Sola Gratia: Grace Alone
Dear Resurrection,
This October 31st will mark five hundred and four years since Martin Luther famously nailed his ninety-five theses to the church door of Wittenberg in 1517. People often look back on this date as the symbolic beginning of the Protestant Reformation, and so October 31st has come to be celebrated as “Reformation Day.” This October, we are going to spend some time looking at the five “solas” of the Reformation—emblematic phrases standing for five important biblical teachings that the sixteenth-century reformers wanted to recover and clarify in contrast to the teachings and practices of the medieval church: Sola Gratia (grace alone), Sola Fide (faith alone), Solo Christo (in Christ alone), Sola Scriptura (Scripture alone), and Soli Deo Gloria (to the glory of God alone). Each of these five solas can be used as a lens for seeing how Christianity is different from other religions, how Protestantism is different from Roman Catholicism, and for how Reformed and Presbyterian theology is different from other kinds of Protestantism.
The first of the five “solas” of the Reformation is sola gratia, which stands for the Bible’s teaching that salvation is “by grace alone.” “Grace” means “undeserved favor”; it indicates that any kindness, help, or blessing God shows towards sinful people is a free gift that comes from God’s initiative, not something we earn. God’s grace is an expression of His character, so it doesn’t depend on anything in us; one theologian (Herman Bavinck) defines grace as “God’s goodness when it is shown to those who only deserve evil.” Grace means that when God is good to us, He is not responding to something good He sees in us; rather, He is compassionately moving toward our ugly guilt and brokenness to bring about a forgiveness and healing that can only come from Him.

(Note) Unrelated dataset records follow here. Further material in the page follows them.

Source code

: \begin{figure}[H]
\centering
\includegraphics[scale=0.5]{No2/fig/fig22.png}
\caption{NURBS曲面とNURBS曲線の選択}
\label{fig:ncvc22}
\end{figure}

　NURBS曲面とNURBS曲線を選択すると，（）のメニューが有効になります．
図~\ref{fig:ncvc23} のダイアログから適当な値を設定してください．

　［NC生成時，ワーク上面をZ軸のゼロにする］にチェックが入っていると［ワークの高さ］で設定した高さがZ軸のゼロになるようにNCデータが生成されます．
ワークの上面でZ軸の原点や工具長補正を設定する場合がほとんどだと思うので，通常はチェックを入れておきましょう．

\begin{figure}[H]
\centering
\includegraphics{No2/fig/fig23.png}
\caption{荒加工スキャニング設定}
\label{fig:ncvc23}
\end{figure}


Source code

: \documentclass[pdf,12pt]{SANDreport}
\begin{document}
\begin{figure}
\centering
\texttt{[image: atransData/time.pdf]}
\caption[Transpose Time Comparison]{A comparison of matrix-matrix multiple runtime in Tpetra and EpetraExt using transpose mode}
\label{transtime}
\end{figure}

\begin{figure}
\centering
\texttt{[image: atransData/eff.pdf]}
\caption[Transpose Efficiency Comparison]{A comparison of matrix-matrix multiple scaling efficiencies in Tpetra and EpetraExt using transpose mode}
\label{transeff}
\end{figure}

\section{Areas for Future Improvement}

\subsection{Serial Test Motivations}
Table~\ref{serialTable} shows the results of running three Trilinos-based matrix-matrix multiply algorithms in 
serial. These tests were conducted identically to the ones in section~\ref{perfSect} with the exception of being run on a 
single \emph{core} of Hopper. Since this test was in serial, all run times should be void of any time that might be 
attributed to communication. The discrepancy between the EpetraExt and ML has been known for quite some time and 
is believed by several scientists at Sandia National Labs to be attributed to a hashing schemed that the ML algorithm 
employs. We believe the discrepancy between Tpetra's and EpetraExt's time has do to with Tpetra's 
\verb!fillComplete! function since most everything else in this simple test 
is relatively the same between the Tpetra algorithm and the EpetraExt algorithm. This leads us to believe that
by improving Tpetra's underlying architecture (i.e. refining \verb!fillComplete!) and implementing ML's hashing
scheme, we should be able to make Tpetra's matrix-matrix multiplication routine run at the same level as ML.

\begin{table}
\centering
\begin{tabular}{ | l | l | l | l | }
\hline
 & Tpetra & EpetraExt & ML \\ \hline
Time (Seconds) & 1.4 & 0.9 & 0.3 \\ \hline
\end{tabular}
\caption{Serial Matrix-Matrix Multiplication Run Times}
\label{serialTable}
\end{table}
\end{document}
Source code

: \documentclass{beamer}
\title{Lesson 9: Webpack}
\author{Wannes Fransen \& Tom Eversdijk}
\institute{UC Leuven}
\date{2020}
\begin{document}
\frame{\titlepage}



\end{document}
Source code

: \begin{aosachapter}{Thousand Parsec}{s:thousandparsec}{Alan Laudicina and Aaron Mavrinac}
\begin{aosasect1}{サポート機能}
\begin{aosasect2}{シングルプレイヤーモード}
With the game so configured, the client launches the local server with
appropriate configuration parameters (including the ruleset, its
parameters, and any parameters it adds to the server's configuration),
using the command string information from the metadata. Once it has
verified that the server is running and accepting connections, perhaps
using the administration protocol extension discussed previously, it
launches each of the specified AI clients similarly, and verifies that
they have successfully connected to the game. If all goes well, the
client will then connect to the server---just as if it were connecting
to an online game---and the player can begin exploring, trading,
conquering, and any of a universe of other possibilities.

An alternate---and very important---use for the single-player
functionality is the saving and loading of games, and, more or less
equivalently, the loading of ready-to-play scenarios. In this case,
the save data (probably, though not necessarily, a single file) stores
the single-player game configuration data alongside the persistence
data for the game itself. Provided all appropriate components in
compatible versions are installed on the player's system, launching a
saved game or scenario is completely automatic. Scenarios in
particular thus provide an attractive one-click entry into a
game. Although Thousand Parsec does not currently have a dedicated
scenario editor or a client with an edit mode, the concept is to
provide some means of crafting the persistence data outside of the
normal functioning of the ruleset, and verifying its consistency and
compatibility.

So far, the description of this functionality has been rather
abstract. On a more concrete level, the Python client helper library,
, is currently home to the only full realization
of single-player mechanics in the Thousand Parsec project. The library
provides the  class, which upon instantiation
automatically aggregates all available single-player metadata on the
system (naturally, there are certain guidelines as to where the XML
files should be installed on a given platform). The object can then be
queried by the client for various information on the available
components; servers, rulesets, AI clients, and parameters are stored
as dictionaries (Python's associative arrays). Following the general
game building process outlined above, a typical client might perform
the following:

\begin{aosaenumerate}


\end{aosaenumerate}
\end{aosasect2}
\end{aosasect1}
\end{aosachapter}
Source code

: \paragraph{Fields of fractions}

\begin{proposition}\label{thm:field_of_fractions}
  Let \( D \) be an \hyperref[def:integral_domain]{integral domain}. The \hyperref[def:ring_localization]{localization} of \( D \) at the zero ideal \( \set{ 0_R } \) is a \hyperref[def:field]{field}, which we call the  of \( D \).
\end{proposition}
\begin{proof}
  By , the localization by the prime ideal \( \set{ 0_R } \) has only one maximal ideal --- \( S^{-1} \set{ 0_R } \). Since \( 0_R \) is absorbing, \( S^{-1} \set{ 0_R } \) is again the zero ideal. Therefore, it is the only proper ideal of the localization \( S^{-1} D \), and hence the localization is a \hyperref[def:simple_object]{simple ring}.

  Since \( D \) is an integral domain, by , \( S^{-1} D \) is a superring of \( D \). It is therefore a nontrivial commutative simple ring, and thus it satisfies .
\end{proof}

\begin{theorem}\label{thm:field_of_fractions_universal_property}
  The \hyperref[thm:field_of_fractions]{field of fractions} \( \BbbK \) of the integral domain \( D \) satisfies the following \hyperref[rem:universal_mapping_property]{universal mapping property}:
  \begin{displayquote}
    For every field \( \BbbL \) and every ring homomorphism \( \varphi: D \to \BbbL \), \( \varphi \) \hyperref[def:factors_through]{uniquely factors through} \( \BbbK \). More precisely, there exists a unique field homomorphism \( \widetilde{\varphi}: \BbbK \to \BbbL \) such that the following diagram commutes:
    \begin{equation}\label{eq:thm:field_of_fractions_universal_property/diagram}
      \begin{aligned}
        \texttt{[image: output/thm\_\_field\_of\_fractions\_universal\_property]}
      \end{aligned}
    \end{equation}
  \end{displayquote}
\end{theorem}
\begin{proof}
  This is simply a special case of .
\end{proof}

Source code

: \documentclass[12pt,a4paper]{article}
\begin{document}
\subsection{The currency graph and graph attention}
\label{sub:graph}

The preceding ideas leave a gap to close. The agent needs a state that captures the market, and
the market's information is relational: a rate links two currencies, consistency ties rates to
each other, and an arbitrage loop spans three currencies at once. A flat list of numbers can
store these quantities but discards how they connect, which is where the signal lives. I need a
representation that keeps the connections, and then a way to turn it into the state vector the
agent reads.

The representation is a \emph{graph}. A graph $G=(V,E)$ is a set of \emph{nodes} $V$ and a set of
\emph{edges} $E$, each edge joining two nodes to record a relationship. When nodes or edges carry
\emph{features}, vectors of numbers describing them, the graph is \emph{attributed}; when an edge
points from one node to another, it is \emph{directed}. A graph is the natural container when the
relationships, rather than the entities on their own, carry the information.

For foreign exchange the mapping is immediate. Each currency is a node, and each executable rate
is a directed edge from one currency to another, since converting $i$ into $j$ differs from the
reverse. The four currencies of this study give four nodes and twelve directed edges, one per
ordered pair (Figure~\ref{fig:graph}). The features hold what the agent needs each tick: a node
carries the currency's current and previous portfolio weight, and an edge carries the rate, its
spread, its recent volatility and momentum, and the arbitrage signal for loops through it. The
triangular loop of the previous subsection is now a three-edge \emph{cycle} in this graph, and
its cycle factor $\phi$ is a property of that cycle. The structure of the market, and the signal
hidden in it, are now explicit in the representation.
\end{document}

As Luther once wrote, “The love of God does not find, but creates, what is pleasing to it.”
The Bible’s teaching about grace distinguishes Christianity from other religions. Every other world religion offers hope to people fundamentally on the basis of human effort. In some religions, this means working hard to appease a malevolent and unpredictable god, never sure if you’ve done enough. In others, it means doing just enough to ensure that in the end the good in your life outweighs the bad. For some religions, the goal is to get rid of desire or achieve a higher level of consciousness—again, difficult objectives to be attained through strenuous work with little certainty of success. Christianity is different because it offers God’s grandest blessings as a gift simply to be received.
The medieval church talked a lot about grace, but the reformers saw that grace had become mixed with human effort in the church’s teaching and life. Yes, salvation was by grace, but that grace was said to be dispensed through the sacramental system of the Roman church. The need to cooperate in that sacramental system meant that salvation now required some combination of divine gift and human effort. Rather than resting in Christ’s gracious once-for-all sacrifice on the cross, priests had to re-present that sacrifice to God over and over in the Mass. Rather than simply repenting and receiving God’s free and full forgiveness, you had to go through acts of penance to deal fully with your sin. You might even be able to pay money (“indulgences”) to help deal with sin’s consequences. In response, the reformers rightly sought to bring the church back to the pure, simple good news that salvation is a free gift that no human effort can earn or supplement—that “by grace you have been saved through faith. And this is not your own doing; it is the gift of God, not a result of works, so that no one may boast” (Ephesians 2:8-9).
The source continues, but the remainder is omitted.